╭─ EXTRACTED DATA

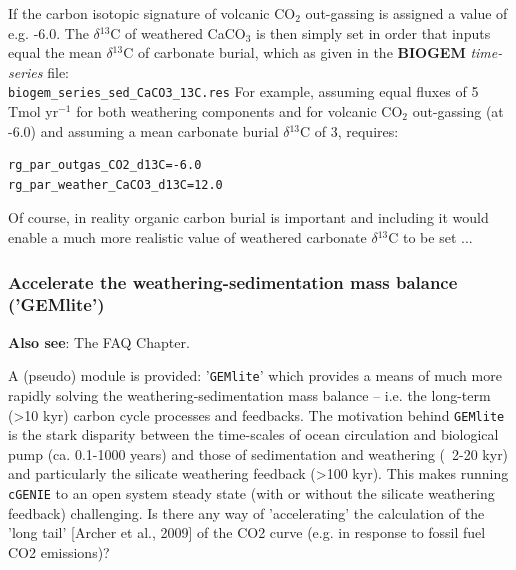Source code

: \documentclass[11pt,fleqn]{book} %
\begin{document}
If the carbon isotopic signature of volcanic CO$_{2}$ out-gassing is assigned a value of e.g. -6.0\textperthousand. The $\delta$$^{13}$C of weathered CaCO$_{3}$ is then simply set in order that inputs equal the mean $\delta$$^{13}$C of carbonate burial, which as given in the \textbf{BIOGEM} \textit{time-series} file:
\\\texttt{biogem\_series\_sed\_CaCO3\_13C.res}
For example, assuming equal fluxes of 5 Tmol yr$^{-1}$ for both weathering components and for volcanic CO$_{2}$ out-gassing (at -6.0\textperthousand) and assuming a mean carbonate burial $\delta$$^{13}$C of 3\textperthousand, requires:
\vspace{-1mm}\begin{verbatim}
rg_par_outgas_CO2_d13C=-6.0
rg_par_weather_CaCO3_d13C=12.0
\end{verbatim}\vspace{-1mm}
Of course, in reality organic carbon burial is important and including it would enable a much more realistic value of weathered carbonate $\delta$$^{13}$C to be set ...

%
\subsubsection{Accelerate the weathering-sedimentation mass balance ('GEMlite')}\label{GEMlite}


\noindent \textbf{Also see}: The FAQ Chapter.

\noindent A (pseudo) module is provided: '\texttt{GEMlite}' which provides a means of much more rapidly solving the weathering-sedimentation mass balance -- i.e. the long-term (>10 kyr) carbon cycle processes and feedbacks. The motivation behind \texttt{GEMlite} is the stark disparity between the time-scales of ocean circulation and biological pump (ca. 0.1-1000 years) and those of sedimentation and weathering (~2-20 kyr) and particularly the silicate weathering feedback (>100 kyr). This makes running \texttt{cGENIE} to an open system steady state (with or without the silicate weathering feedback) challenging. Is there any way of 'accelerating' the calculation of the 'long tail' [Archer et al., 2009] of the CO2 curve (e.g. in response to fossil fuel CO2 emissions)?
\end{document}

╰─

### EXERCISE DESCRIPTION:
Excluding pictures, reproduce the listing above exactly as it stands.

### RESULT OF THIS TASK:
Source code

: \documentclass[11pt,fleqn]{book} %
\begin{document}
If the carbon isotopic signature of volcanic CO$_{2}$ out-gassing is assigned a value of e.g. -6.0\textperthousand. The $\delta$$^{13}$C of weathered CaCO$_{3}$ is then simply set in order that inputs equal the mean $\delta$$^{13}$C of carbonate burial, which as given in the \textbf{BIOGEM} \textit{time-series} file:
\\\texttt{biogem\_series\_sed\_CaCO3\_13C.res}
For example, assuming equal fluxes of 5 Tmol yr$^{-1}$ for both weathering components and for volcanic CO$_{2}$ out-gassing (at -6.0\textperthousand) and assuming a mean carbonate burial $\delta$$^{13}$C of 3\textperthousand, requires:
\vspace{-1mm}\begin{verbatim}
rg_par_outgas_CO2_d13C=-6.0
rg_par_weather_CaCO3_d13C=12.0
\end{verbatim}\vspace{-1mm}
Of course, in reality organic carbon burial is important and including it would enable a much more realistic value of weathered carbonate $\delta$$^{13}$C to be set ...

%
\subsubsection{Accelerate the weathering-sedimentation mass balance ('GEMlite')}\label{GEMlite}


\noindent \textbf{Also see}: The FAQ Chapter.

\noindent A (pseudo) module is provided: '\texttt{GEMlite}' which provides a means of much more rapidly solving the weathering-sedimentation mass balance -- i.e. the long-term (>10 kyr) carbon cycle processes and feedbacks. The motivation behind \texttt{GEMlite} is the stark disparity between the time-scales of ocean circulation and biological pump (ca. 0.1-1000 years) and those of sedimentation and weathering (~2-20 kyr) and particularly the silicate weathering feedback (>100 kyr). This makes running \texttt{cGENIE} to an open system steady state (with or without the silicate weathering feedback) challenging. Is there any way of 'accelerating' the calculation of the 'long tail' [Archer et al., 2009] of the CO2 curve (e.g. in response to fossil fuel CO2 emissions)?
\end{document}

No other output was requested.